Dalam perjalanannya sebagai sebuah Negara yang berdaulat, rakyat Indonesia telah
melaksanakan sepuluh kali Pemilu, yaitu pada tahun 1955 (Orde Lama), 1971, 1977, 1982,
1987, 1992, dan 1997 (Orde Baru), serta tahun 1999, 2004 dan 2009 pada masa pasca
reformasi. Ini belum termasuk Pemilu Presiden Dan Wakil Presiden tahun 2004 dan 2009,
serta Pemilihan Kepala Daerah (Pemilukada) yang selama tahun 2010 tercatat sebanyak 222
daerah melaksanakan pemungutan suara dari 244 daerah yang dijadwalkan.

Realitasnya…!?

Namun dengan pengaruh dinamika ketatanegaraan, implementasi prinsip kedaulatan rakyat


dalam penyelenggaraan pemilu di Indonesia diketahui sangat dinamis. Masa berkembangnya
harapan bagi perwujudan konsep Negara hukum yang demokratis itu berlangsung cukup lama
dengan beragam dialektika yang mengiringi perjalanan bangsa ini.

Secara normatif, penyelenggaraan Pemilu di Indonesia memunyai empat (4) tujuan pokok,
yaitu;

1. untuk memilih wakil rakyat dan wakil daerah


2. untuk membentuk pemerintahan yang demokratis dan kuat,
3. memperoleh dukungan rakyat,
4. mewujudkan tujuan nasional sebagaimana diamanatkan Undang-Undang Dasar Negara
Republik Indonesia Tahun 1945.
Dari empat tujuan ini bisa dilihat betapa krusialnya eksistensi rakyat sebagai pemegang
kedaulatan yang telah menjadi “ruh” dari demokrasi itu sendiri.

Dalam kaitan penyelenggaraannya, pemilu dapat dikatakan aspiratif dan demokratis apabila
memenuhi beberapa persyaratan:

1. Pemilu harus bersifat kompetitif, dalam artian peserta Pemilu harus bebas dan otonom.
2.Pemilu yang diselenggarakan secara berkala, dalam artian Pemilu harus diselenggarakan secara
teratur dengan jarak waktu yang jelas.

3.Pemilu harus inklusif, artinya semua kelompok masyarakat harus memiliki peluang yang sama
untuk berpartisipasi dalam Pemilu. Tidak ada satu pun kelompok yang diperlakukan secara
diskriminatif dalam proses Pemilu.

4. pemilih harus diberi keleluasaan untuk mempertimbangkan dan mendiskusikan alternatif


pilihannya dalam suasana bebas, tidak di bawah tekanan, dan akses memperoleh informasi
yang luas.

5. penyelenggara Pemilu yang tidak memihak dan independen.

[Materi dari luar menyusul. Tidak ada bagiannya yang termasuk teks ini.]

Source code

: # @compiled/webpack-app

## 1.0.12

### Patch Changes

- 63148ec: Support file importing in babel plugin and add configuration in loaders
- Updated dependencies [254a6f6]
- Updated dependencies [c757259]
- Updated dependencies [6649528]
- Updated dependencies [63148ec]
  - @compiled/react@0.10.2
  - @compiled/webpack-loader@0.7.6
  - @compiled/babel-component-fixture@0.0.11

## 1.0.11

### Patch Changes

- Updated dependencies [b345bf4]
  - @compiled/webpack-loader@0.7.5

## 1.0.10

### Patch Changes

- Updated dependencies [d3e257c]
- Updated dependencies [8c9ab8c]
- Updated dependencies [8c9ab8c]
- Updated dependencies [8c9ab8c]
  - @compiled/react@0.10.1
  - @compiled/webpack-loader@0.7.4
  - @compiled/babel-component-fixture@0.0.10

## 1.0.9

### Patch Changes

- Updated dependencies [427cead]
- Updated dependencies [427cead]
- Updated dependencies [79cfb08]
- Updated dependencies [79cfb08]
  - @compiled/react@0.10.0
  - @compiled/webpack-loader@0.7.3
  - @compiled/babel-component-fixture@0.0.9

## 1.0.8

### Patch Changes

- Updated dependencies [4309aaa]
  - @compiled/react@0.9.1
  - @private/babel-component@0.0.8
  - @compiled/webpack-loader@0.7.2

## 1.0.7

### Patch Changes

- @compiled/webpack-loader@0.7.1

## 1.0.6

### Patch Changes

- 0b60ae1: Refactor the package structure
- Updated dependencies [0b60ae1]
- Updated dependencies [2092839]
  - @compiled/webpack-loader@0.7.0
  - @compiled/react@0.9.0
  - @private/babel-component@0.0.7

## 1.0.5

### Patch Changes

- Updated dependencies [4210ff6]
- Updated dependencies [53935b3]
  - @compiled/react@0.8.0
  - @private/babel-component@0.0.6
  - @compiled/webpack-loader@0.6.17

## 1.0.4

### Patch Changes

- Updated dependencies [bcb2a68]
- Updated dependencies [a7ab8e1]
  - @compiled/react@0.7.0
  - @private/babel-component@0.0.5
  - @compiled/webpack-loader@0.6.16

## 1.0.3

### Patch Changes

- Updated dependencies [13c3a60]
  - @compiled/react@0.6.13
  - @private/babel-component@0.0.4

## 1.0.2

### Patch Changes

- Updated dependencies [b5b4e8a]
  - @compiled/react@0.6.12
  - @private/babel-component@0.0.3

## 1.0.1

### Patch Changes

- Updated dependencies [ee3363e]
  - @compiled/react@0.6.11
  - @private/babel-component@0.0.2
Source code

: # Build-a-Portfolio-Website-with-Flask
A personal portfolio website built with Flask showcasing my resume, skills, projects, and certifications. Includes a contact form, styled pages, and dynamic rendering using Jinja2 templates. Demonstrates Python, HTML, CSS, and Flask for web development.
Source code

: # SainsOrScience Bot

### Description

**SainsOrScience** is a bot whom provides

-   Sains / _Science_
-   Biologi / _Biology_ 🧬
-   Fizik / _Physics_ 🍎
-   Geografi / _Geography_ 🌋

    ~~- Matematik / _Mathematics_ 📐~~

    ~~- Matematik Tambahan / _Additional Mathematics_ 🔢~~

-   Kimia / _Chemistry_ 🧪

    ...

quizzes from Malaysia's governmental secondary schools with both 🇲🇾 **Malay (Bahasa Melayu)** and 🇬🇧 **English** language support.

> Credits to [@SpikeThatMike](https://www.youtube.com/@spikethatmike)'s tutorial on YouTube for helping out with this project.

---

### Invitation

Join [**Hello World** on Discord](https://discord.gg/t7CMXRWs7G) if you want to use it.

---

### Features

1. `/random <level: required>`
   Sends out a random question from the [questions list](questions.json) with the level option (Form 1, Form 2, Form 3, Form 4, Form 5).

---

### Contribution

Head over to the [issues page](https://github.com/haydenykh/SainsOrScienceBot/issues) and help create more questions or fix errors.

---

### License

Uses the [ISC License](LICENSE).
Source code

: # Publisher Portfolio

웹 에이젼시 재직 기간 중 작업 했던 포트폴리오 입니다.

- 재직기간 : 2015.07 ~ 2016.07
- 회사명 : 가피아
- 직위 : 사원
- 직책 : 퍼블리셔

Sejak dilaksanakan pertama kali pada tahun 1955 hingga 2009 lalu, penyelenggaraan Pemilu tak
pernah sepi dari kritik. Ada intrik, bermacam pelanggaran, dan beragam problematika
penyelenggaraan Pemilu yang senantiasa mewarnainya. Dalam pelaksanaannya, pelibatan serta
keterlibatan rakyat sebagai pemegang kedaulatan mengalami pasang surut serta dipengaruhi
iklim politik penguasa secara signifikan. Antusiasme rakyat Indonesia untuk mengikuti pemilu
sebagai sarana pelaksanaan kedaulatan rakyat tidaklah datar dan tanpa masalah. Penerapan
prinsip kedaulatan rakyat dalam peraturan perundangan tentang pemilu serta implementasinya di
lapangan sangatlah dinamis, banyak faktor yang memengaruhi sesuai dengan dinamika
perkembangan kehidupan bernegara.

Pemilu sebagai sarana kedaulatan rakyat” tidaklah semudah


mengucapkannya. Penulis mencermati adanya jurang yang cukup
lebar antara konsep kedaulatan rakyat sebagai das sollen, dengan das
sein realitas serta problematika pelaksanaan Pemilu di Indonesia.

Seperti yang kita ketahui setelah era reformasi,


pemilu 2004 merupakan pemilu kedua era Reformasi. Terjadi momentum yang sangat
menarik, karena tahun 2004 rakyat tidak sekadar memilih para wakilnya di Dewan Perwakilan
Rakyat (DPR/ DPRD), yang pada pelaksanaan Pemilu kali ini diikuti oleh 24 partai politik,
namun juga memilih wakil daerah (DPD), dan juga untuk pertama kalinya memilih Presiden
dan Wakil Presiden secara langsung.

Penyelenggaran Pemilu 2009 juga menarik untuk dicermati. Pada pemilu 2009 tidak hanya
diikutu oleh 38 partai politik yang lolos electoral threshold, tetapi juga oleh partai 6 politik
lokal di provinsi Nanggroe Aceh Darussalam. Pelaksanaan Pemilu kali ini disoroti sejumlah
pihak akibat dinilai buruknya pengelolaan, serta banyaknya sisi kelemahan, antara lain
kurangnya sosialisasi, dugaan tidak independensinya penyelenggara, buruknya kinerja
penyelenggara yang berakibat semrawutnya pengelolaan Daftar Pemilih Tetap (DPT),
partisipasi aktor-aktor Pemilu, karut-marutnya legislasi yang menjadi payung hukum
pelaksanaannya, hingga tingginya angka mereka yang tidak memilih (Golput).
2.2 Upaya mengatasi hambatan terhadap pelaksanaan kedauatan rakyat di Indonesia

Sebagai salah satu contoh negara kesatuan maka tipe sistem pemerintahan yang digunakan
oleh negara Indonesia salah satunya berciri pemerintahan terpusat dan pendelegasian beberapa
wewenang kepada pemerintah daerah. Kedaulatan tertinggi di Indonesia berada di tangan rakyat
dan dilaksanakan menurut undang-undang oleh karena itu pemerintah perlu menunjukkan
perilaku-perilaku yang ditampilkan dalam perwujudan kedaulatan rakyat.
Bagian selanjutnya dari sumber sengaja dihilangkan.